Working data Block Start
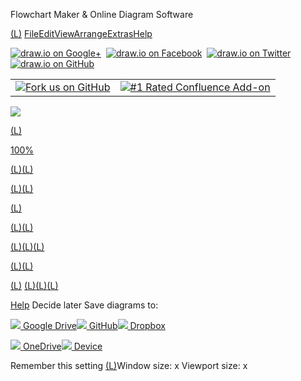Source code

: Flowchart Maker & Online Diagram Software

[(L)](#)
[File](#)[Edit](#)[View](#)[Arrange](#)[Extras](#)[Help](#)

[![draw.io on Google+](../_resources/fc7cfaee005936e6679d57e58b3c5b25.png)](https://plus.google.com/u/0/+DrawIo1/posts)  [![draw.io on Facebook](../_resources/359ba33ce9b794e4d3e431d81daee29d.png)](https://www.facebook.com/pages/drawio/161015263923018)  [![draw.io on Twitter](../_resources/967187b2165f0e0de8c12a7d806c8e47.png)](https://www.twitter.com/drawio)  [![draw.io on GitHub](../_resources/132284f1f8684c0c578c22b068e75f26.png)](https://github.com/jgraph/draw.io)

|     |     |
| --- | --- |
| [![](../_resources/132284f1f8684c0c578c22b068e75f26.png)Fork us on GitHub](https://github.com/jgraph/draw.io) | [![](../_resources/c86095eba4c87176a0c7cb7bbd25c14f.png)#1 Rated Confluence Add-on](https://marketplace.atlassian.com/plugins/com.mxgraph.confluence.plugins.diagramly/server/overview) |

![](:/5dab57c765162efc496fd3cf25af49e1)

[(L)](#)

[100%](#)

[(L)](#)[(L)](#)

[(L)](#)[(L)](#)

[(L)](#)

[(L)](#)[(L)](#)

[(L)](#)[(L)](#)[(L)](#)

[(L)](#)[(L)](#)

[(L)](#)
[(L)](#)[(L)](#)[(L)](#)

[Help](https://support.draw.io/display/DO/Selecting+Storage)
Decide later
Save diagrams to:

[![](../_resources/8c01dc485a36793f8753ff98072850d5.png) Google Drive]()[![](../_resources/e01f8ff10ce7ebfb38794d8049c16c8e.png) GitHub]()[![](:/fd811f0813cb27482bf7caee2b7d90d0) Dropbox]()

[![](:/72186318e17fe09f1dcc45b47ae2da0f) OneDrive]()[![](../_resources/67ba8c15ad71f3b2adfa99acde8c0d90.png) Device]()

Remember this setting
[(L)](https://www.draw.io/#)Window size:  x
Viewport size:  x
Working data Block End
#### [Brief]
Return the whole listing word for word. Pictures stay out of it.

#### [Solution to this task]
Source code

: Flowchart Maker & Online Diagram Software

[(L)](#)
[File](#)[Edit](#)[View](#)[Arrange](#)[Extras](#)[Help](#)

[![draw.io on Google+](../_resources/fc7cfaee005936e6679d57e58b3c5b25.png)](https://plus.google.com/u/0/+DrawIo1/posts)  [![draw.io on Facebook](../_resources/359ba33ce9b794e4d3e431d81daee29d.png)](https://www.facebook.com/pages/drawio/161015263923018)  [![draw.io on Twitter](../_resources/967187b2165f0e0de8c12a7d806c8e47.png)](https://www.twitter.com/drawio)  [![draw.io on GitHub](../_resources/132284f1f8684c0c578c22b068e75f26.png)](https://github.com/jgraph/draw.io)

|     |     |
| --- | --- |
| [![](../_resources/132284f1f8684c0c578c22b068e75f26.png)Fork us on GitHub](https://github.com/jgraph/draw.io) | [![](../_resources/c86095eba4c87176a0c7cb7bbd25c14f.png)#1 Rated Confluence Add-on](https://marketplace.atlassian.com/plugins/com.mxgraph.confluence.plugins.diagramly/server/overview) |

![](:/5dab57c765162efc496fd3cf25af49e1)

[(L)](#)

[100%](#)

[(L)](#)[(L)](#)

[(L)](#)[(L)](#)

[(L)](#)

[(L)](#)[(L)](#)

[(L)](#)[(L)](#)[(L)](#)

[(L)](#)[(L)](#)

[(L)](#)
[(L)](#)[(L)](#)[(L)](#)

[Help](https://support.draw.io/display/DO/Selecting+Storage)
Decide later
Save diagrams to:

[![](../_resources/8c01dc485a36793f8753ff98072850d5.png) Google Drive]()[![](../_resources/e01f8ff10ce7ebfb38794d8049c16c8e.png) GitHub]()[![](:/fd811f0813cb27482bf7caee2b7d90d0) Dropbox]()

[![](:/72186318e17fe09f1dcc45b47ae2da0f) OneDrive]()[![](../_resources/67ba8c15ad71f3b2adfa99acde8c0d90.png) Device]()

Remember this setting
[(L)](https://www.draw.io/#)Window size:  x
Viewport size:  x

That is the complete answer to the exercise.